GDPR & data protection
Zer0Email is operated by PopPush AI. If you are located in the European Economic Area, the United Kingdom, or Switzerland, you have rights under the General Data Protection Regulation (GDPR) including the right to access, correct, export, or delete your personal data.
Our lawful basis for processing your email account data is contractual necessity — you connect your mailbox specifically to receive the automation service. AI classification features rely on the same basis.
We use the following sub-processors to operate the service: Microsoft Azure (infrastructure and database, hosted in the EU), Google Cloud (Pub/Sub notifications), and Zoho (email). Each sub-processor is bound by a Data Processing Agreement consistent with GDPR Article 28.
To exercise your data rights or submit a deletion request, email founder@zer0email.com. We will respond within 30 days.
Breach notification policy
In the event of a confirmed security incident affecting personal data, we will notify affected users within 72 hours of becoming aware of the breach. Notification will be sent to the email address associated with your account and will include: a description of the nature of the breach, the categories of data affected, the likely consequences, and the measures we have taken or propose to take.

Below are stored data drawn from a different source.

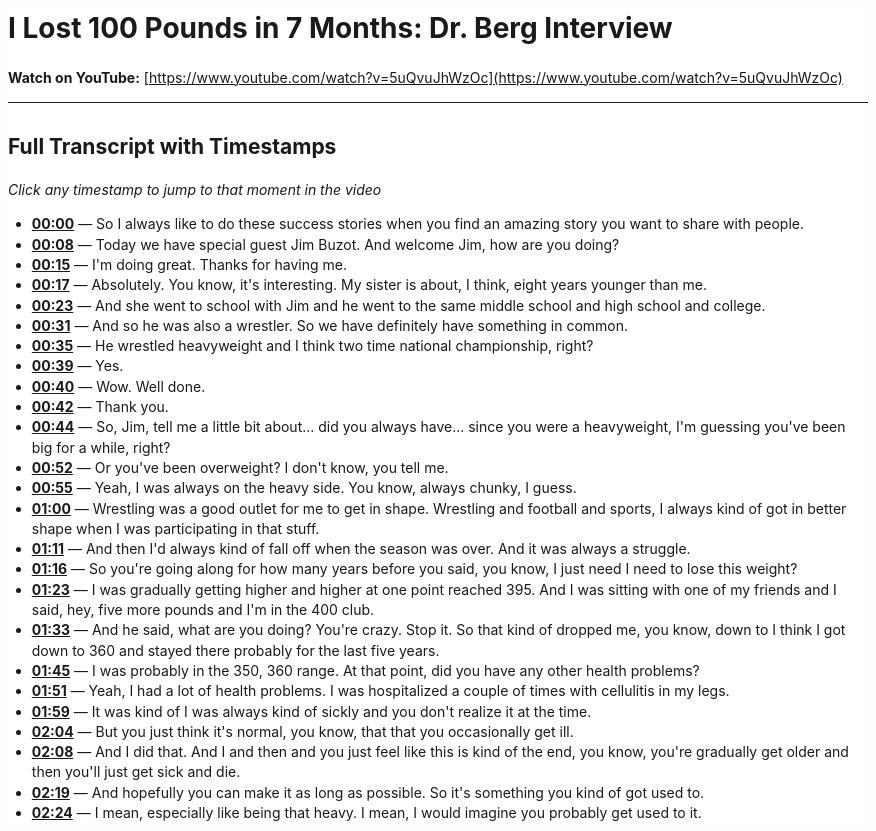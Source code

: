 # I Lost 100 Pounds in 7 Months: Dr. Berg Interview

**Watch on YouTube:** [https://www.youtube.com/watch?v=5uQvuJhWzOc](https://www.youtube.com/watch?v=5uQvuJhWzOc)

---

## Full Transcript with Timestamps

*Click any timestamp to jump to that moment in the video*

- **[00:00](https://www.youtube.com/watch?v=5uQvuJhWzOc&t=0s)** — So I always like to do these success stories when you find an amazing story you want to share with people.
- **[00:08](https://www.youtube.com/watch?v=5uQvuJhWzOc&t=8s)** — Today we have special guest Jim Buzot. And welcome Jim, how are you doing?
- **[00:15](https://www.youtube.com/watch?v=5uQvuJhWzOc&t=15s)** — I'm doing great. Thanks for having me.
- **[00:17](https://www.youtube.com/watch?v=5uQvuJhWzOc&t=17s)** — Absolutely. You know, it's interesting. My sister is about, I think, eight years younger than me.
- **[00:23](https://www.youtube.com/watch?v=5uQvuJhWzOc&t=23s)** — And she went to school with Jim and he went to the same middle school and high school and college.
- **[00:31](https://www.youtube.com/watch?v=5uQvuJhWzOc&t=31s)** — And so he was also a wrestler. So we have definitely have something in common.
- **[00:35](https://www.youtube.com/watch?v=5uQvuJhWzOc&t=35s)** — He wrestled heavyweight and I think two time national championship, right?
- **[00:39](https://www.youtube.com/watch?v=5uQvuJhWzOc&t=39s)** — Yes.
- **[00:40](https://www.youtube.com/watch?v=5uQvuJhWzOc&t=40s)** — Wow. Well done.
- **[00:42](https://www.youtube.com/watch?v=5uQvuJhWzOc&t=42s)** — Thank you.
- **[00:44](https://www.youtube.com/watch?v=5uQvuJhWzOc&t=44s)** — So, Jim, tell me a little bit about... did you always have... since you were a heavyweight, I'm guessing you've been big for a while, right?
- **[00:52](https://www.youtube.com/watch?v=5uQvuJhWzOc&t=52s)** — Or you've been overweight? I don't know, you tell me.
- **[00:55](https://www.youtube.com/watch?v=5uQvuJhWzOc&t=55s)** — Yeah, I was always on the heavy side. You know, always chunky, I guess.
- **[01:00](https://www.youtube.com/watch?v=5uQvuJhWzOc&t=60s)** — Wrestling was a good outlet for me to get in shape. Wrestling and football and sports, I always kind of got in better shape when I was participating in that stuff.
- **[01:11](https://www.youtube.com/watch?v=5uQvuJhWzOc&t=71s)** — And then I'd always kind of fall off when the season was over. And it was always a struggle.
- **[01:16](https://www.youtube.com/watch?v=5uQvuJhWzOc&t=76s)** — So you're going along for how many years before you said, you know, I just need I need to lose this weight?
- **[01:23](https://www.youtube.com/watch?v=5uQvuJhWzOc&t=83s)** — I was gradually getting higher and higher at one point reached 395. And I was sitting with one of my friends and I said, hey, five more pounds and I'm in the 400 club.
- **[01:33](https://www.youtube.com/watch?v=5uQvuJhWzOc&t=93s)** — And he said, what are you doing? You're crazy. Stop it. So that kind of dropped me, you know, down to I think I got down to 360 and stayed there probably for the last five years.
- **[01:45](https://www.youtube.com/watch?v=5uQvuJhWzOc&t=105s)** — I was probably in the 350, 360 range. At that point, did you have any other health problems?
- **[01:51](https://www.youtube.com/watch?v=5uQvuJhWzOc&t=111s)** — Yeah, I had a lot of health problems. I was hospitalized a couple of times with cellulitis in my legs.
- **[01:59](https://www.youtube.com/watch?v=5uQvuJhWzOc&t=119s)** — It was kind of I was always kind of sickly and you don't realize it at the time.
- **[02:04](https://www.youtube.com/watch?v=5uQvuJhWzOc&t=124s)** — But you just think it's normal, you know, that that you occasionally get ill.
- **[02:08](https://www.youtube.com/watch?v=5uQvuJhWzOc&t=128s)** — And I did that. And I and then and you just feel like this is kind of the end, you know, you're gradually get older and then you'll just get sick and die.
- **[02:19](https://www.youtube.com/watch?v=5uQvuJhWzOc&t=139s)** — And hopefully you can make it as long as possible. So it's something you kind of got used to.
- **[02:24](https://www.youtube.com/watch?v=5uQvuJhWzOc&t=144s)** — I mean, especially like being that heavy. I mean, I would imagine you probably get used to it.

Where required by law, we will also notify the relevant supervisory authority within the same 72-hour window.
Responsible disclosure
If you believe you have found a security vulnerability in Zer0Email, we encourage responsible disclosure. Email us a description of the issue, reproduction steps, and any relevant evidence. We will acknowledge receipt within 48 hours and aim to resolve confirmed issues within 14 days. We ask that you do not publicly disclose the issue until we have had a reasonable opportunity to address it.